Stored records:
※
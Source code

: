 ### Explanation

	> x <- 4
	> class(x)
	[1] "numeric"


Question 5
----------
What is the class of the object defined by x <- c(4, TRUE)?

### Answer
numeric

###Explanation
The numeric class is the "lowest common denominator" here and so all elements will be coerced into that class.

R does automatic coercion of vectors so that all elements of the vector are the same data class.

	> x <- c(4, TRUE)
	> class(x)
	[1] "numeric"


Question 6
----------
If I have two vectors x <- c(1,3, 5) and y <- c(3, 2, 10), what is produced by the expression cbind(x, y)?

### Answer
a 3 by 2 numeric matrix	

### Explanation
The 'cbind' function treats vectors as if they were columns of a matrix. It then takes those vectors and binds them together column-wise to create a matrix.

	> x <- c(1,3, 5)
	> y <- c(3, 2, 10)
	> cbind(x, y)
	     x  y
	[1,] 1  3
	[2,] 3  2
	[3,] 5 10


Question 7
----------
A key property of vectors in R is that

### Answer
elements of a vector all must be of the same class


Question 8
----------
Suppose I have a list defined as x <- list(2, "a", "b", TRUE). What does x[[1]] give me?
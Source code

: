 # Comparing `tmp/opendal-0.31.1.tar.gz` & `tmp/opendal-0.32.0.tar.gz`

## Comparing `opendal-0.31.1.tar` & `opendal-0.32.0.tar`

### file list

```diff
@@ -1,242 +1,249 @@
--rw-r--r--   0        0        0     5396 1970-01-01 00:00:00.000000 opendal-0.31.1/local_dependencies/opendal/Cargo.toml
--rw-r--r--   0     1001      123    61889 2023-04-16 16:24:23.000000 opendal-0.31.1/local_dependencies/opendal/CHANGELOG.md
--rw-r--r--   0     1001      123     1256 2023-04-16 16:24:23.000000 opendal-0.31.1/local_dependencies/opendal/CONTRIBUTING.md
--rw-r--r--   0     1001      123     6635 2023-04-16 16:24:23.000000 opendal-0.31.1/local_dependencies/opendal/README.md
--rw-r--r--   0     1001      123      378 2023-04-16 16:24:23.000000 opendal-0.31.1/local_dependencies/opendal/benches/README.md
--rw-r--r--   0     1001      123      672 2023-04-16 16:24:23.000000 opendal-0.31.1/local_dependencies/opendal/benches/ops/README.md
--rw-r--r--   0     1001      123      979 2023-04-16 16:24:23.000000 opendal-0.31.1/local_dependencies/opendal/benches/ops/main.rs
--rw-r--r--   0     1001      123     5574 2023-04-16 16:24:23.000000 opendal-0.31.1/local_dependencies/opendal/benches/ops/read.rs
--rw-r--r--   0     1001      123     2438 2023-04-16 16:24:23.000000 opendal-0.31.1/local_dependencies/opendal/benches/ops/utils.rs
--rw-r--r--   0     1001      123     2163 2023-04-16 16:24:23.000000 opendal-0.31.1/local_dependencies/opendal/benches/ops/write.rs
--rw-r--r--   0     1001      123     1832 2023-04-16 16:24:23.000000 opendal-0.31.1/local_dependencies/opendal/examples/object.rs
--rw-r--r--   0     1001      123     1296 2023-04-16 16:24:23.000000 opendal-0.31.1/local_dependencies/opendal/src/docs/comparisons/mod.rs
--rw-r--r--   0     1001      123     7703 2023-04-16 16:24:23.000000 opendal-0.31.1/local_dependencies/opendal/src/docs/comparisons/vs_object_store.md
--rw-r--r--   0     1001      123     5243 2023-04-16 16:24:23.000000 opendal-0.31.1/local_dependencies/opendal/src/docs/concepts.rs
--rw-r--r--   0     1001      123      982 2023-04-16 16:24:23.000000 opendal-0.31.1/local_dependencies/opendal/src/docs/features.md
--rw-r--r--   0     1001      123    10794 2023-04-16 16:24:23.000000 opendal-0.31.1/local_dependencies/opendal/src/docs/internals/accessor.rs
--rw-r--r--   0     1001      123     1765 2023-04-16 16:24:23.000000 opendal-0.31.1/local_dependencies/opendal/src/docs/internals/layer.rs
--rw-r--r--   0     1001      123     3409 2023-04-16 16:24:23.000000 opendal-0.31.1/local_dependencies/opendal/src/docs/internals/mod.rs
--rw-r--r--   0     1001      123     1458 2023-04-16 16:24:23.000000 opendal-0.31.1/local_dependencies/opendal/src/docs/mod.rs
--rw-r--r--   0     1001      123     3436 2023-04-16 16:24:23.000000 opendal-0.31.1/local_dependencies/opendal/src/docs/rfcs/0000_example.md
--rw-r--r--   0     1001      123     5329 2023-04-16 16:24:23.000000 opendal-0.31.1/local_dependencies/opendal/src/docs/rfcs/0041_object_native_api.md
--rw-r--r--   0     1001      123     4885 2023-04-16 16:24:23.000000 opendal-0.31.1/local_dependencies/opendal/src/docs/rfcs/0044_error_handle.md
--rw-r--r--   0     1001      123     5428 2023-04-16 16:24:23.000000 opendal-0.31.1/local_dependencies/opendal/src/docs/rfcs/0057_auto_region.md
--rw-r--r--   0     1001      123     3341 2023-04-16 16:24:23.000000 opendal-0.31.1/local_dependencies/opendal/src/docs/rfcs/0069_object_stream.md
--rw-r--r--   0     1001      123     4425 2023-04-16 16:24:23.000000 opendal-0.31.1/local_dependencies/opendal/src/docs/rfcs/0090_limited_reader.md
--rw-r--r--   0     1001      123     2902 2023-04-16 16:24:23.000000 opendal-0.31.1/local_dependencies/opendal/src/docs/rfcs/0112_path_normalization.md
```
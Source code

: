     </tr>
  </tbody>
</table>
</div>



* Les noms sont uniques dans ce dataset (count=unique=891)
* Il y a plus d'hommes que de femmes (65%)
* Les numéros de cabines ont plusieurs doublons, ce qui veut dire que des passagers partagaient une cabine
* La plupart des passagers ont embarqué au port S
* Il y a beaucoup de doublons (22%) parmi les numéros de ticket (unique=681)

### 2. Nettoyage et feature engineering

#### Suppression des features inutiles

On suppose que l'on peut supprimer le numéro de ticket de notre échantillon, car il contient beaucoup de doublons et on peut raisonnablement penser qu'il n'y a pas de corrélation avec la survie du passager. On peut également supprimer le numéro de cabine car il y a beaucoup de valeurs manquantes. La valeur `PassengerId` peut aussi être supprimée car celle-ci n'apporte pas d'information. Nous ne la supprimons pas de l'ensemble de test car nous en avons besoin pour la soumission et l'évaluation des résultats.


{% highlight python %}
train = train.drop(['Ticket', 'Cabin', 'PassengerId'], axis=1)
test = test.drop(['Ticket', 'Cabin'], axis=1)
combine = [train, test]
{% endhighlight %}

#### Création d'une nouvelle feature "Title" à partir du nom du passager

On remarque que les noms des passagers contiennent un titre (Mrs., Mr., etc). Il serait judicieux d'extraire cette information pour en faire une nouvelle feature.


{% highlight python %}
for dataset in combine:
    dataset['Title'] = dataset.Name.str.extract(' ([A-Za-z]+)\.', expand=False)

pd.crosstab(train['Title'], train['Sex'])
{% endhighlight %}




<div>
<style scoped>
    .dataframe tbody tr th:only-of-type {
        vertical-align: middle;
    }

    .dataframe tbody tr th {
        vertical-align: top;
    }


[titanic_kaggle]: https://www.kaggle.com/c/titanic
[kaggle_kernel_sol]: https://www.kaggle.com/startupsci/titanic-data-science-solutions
※
WHAT NEEDS TO BE DONE:
From the data, work out how many lines include the word "noms"; the reply is that number and nothing else.

FINISHED EXERCISE:
2